We present a study of the molecular gas distribution and kinematics in the cicumnuclear region (radii $\lesssim 2\,$kpc) of the $z\approx0.061$ quasar I$\,$Zwicky$\,$1 using a collection of available Atacama Large Millimeter/submillimeter Array (ALMA) observations of the carbon monoxide (CO) emission. With an angular resolution of $\sim0.36''$ (corresponding to $\sim\,400\,\rm pc$), the host galaxy sub-structures including the nuclear molecular gas disk, spiral arms, and a compact bar-like component are resolved.

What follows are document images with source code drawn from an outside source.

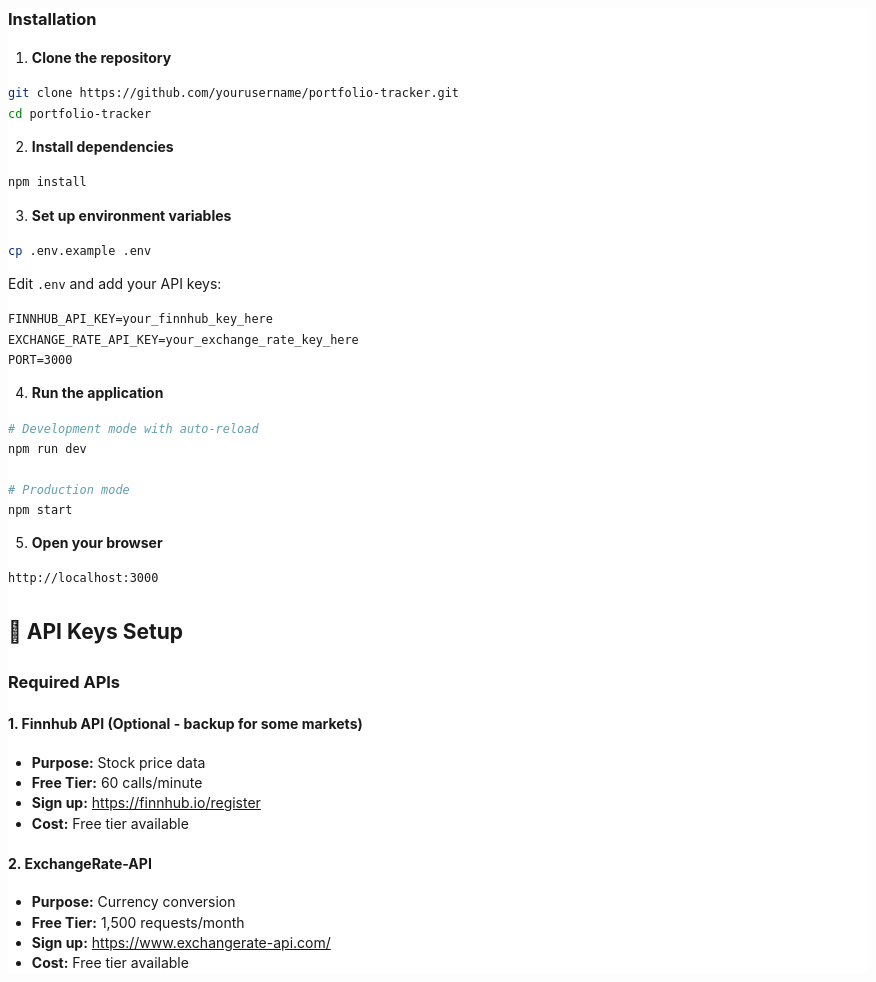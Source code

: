 ### Installation

1. **Clone the repository**
```bash
git clone https://github.com/yourusername/portfolio-tracker.git
cd portfolio-tracker
```

2. **Install dependencies**
```bash
npm install
```

3. **Set up environment variables**
```bash
cp .env.example .env
```

Edit `.env` and add your API keys:
```env
FINNHUB_API_KEY=your_finnhub_key_here
EXCHANGE_RATE_API_KEY=your_exchange_rate_key_here
PORT=3000
```

4. **Run the application**
```bash
# Development mode with auto-reload
npm run dev

# Production mode
npm start
```

5. **Open your browser**
```
http://localhost:3000
```

## 🔑 API Keys Setup

### Required APIs

#### 1. Finnhub API (Optional - backup for some markets)
- **Purpose:** Stock price data
- **Free Tier:** 60 calls/minute
- **Sign up:** https://finnhub.io/register
- **Cost:** Free tier available

#### 2. ExchangeRate-API
- **Purpose:** Currency conversion
- **Free Tier:** 1,500 requests/month
- **Sign up:** https://www.exchangerate-api.com/
- **Cost:** Free tier available
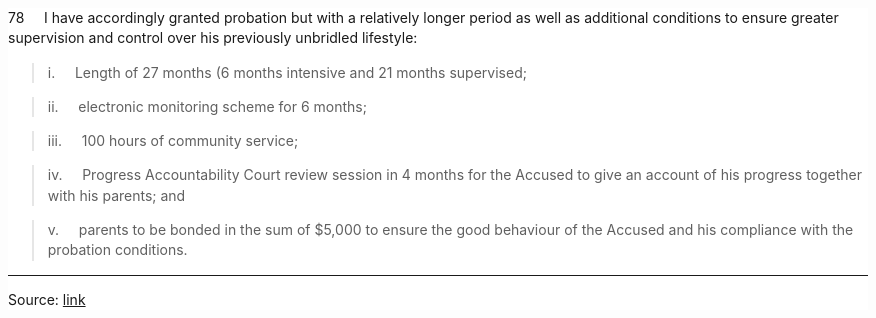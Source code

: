 78     I have accordingly granted probation but with a relatively longer period as well as additional conditions to ensure greater supervision and control over his previously unbridled lifestyle:

> i.     Length of 27 months (6 months intensive and 21 months supervised;

> ii.     electronic monitoring scheme for 6 months;

> iii.     100 hours of community service;

> iv.     Progress Accountability Court review session in 4 months for the Accused to give an account of his progress together with his parents; and

> v.     parents to be bonded in the sum of $5,000 to ensure the good behaviour of the Accused and his compliance with the probation conditions.

* * *

[^1]: Probation Report, page 5 under DAC 905506-2020

[^2]: Probation Report, page 5 under DAC 905508-2020

[^3]: Probation Report, page 6

[^4]: Probation Report, page 8

[^5]: Probation Report, page 9 under Northlight School

[^6]: Probation Report, page 13 under “Late Nights”

[^7]: RT Report, page 4

[^8]: Probation Report, page 9

[^9]: RT Report, page 6

[^10]: Probation Report, page 14

[^11]: Probation Report, page 5

[^12]: Probation Report, page 8

[^13]: Probation Report, page 2 under Strengths/Protective Factors

[^14]: Probation Report, page 8 at para 3.1.2

[^15]: Probation Report, page 6


Source: [link](https://www.lawnet.sg:443/lawnet/web/lawnet/free-resources?p_p_id=freeresources_WAR_lawnet3baseportlet&p_p_lifecycle=1&p_p_state=normal&p_p_mode=view&_freeresources_WAR_lawnet3baseportlet_action=openContentPage&_freeresources_WAR_lawnet3baseportlet_docId=%2FJudgment%2F24820-SSP.xml)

We analyzed the gas kinematics based on the CO image cube and obtained the rotation curve and radial distribution of velocity dispersion. The velocity dispersion is about $30\,\rm km\,s^{-1}$ in the outer CO disk region and rises up to $\gtrsim 100\,\rm km\,s^{-1}$ at radius $\lesssim 1\,$kpc, suggesting that the central region of disk is dynamically hot. We constrain the CO-to-$\rm H_2$ conversion factor, $\alpha_{\rm CO}$, by modeling the cold gas disk dynamics. We find that, with prior knowledge about the stellar and dark matter components, the $\alpha_{\rm CO}$ value in the circumnuclear region of this quasar host galaxy is $1.55_{-0.49}^{+0.47}\,M_\odot\,\left(\rm K\,km\,s^{-1}\,pc^2\right)^{-1}$, which is between the value reported in ultra-luminous infrared galaxies and in the Milky-Way. The central 1$\,$kpc region of this quasar host galaxy has significant star formation activity, which can be identified as a nuclear starburst. We further investigate the high velocity dispersion in the central region. We find that the ISM turbulent pressure derived from the gas velocity dispersion is in equilibrium with the weight of the ISM. This argues against extra power from AGN feedback that significantly affects the kinematics of the cold molecular gas.